Read in the voice of the Mission Impossible announcer: This t-shirt was originally created as a protest against US Export laws. Until 2000, US export law considered the computer code on the shirt as a “munition” that should not be exported from the United States or shown to a foreign national. Your mission, if you choose to accept it, is to re-create this shirt.
When I was at the GEL conference in 2016, I met a woman who worked for the website Design a Shirt. We started talking about the most creative t-shirts we’d ever seen. This brought me back to the late 1990s when I discovered one of the most innovative shirts ever created — a t-shirt that the US government classified as a weapon.
Oddly Necessary Background on US Encryption Export Policy
This t-shirt was created as a protest against the way the US government was treating the export of encryption (i.e., secret codes). Until 2000, US government considered encryption as a munition that should not be exported from the United States or shown to a foreign national.

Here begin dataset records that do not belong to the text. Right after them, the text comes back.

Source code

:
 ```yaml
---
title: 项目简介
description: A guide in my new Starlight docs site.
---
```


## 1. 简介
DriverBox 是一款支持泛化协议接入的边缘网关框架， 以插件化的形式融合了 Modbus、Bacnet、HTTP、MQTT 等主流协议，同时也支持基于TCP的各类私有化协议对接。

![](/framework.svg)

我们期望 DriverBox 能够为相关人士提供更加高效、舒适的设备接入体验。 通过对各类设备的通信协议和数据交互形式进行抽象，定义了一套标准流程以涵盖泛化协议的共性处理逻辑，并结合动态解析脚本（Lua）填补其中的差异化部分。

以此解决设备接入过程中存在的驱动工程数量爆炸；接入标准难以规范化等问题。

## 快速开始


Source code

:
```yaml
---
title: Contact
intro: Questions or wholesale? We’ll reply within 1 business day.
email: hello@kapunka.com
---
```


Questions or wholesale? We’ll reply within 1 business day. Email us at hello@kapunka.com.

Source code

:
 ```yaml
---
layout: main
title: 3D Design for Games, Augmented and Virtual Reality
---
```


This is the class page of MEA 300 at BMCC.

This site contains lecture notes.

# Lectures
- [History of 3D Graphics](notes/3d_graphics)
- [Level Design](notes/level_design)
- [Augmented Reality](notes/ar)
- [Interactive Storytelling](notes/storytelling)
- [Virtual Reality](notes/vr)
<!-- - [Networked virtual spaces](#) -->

It seems a little odd that software that’s embedded in everyone’s iPhone today used to be illegal to export. Put in historical context it makes more sense. For centuries, encryption was used to allow military organizations to pass messages. The most famous of these devices was the German Enigma machine from World War II. The capturing of an Enigma machine allowed the allies to break the German codes and win the war.
In the 1990s, US government policy still hadn’t veered from this idea. Any secret codes that were used by foreign governments should be breakable by the US government without too much effort. At the same time, encryption was becoming a critical part of internet communications. The issue here was that the exact same technology that was powering the internet was also used to send secret government and criminal communications. This led to internet browser companies like Netscape to create two different browser versions. They distributed a “strong encryption” that was only available in the US and a “weak encryption” that could be exported everywhere else.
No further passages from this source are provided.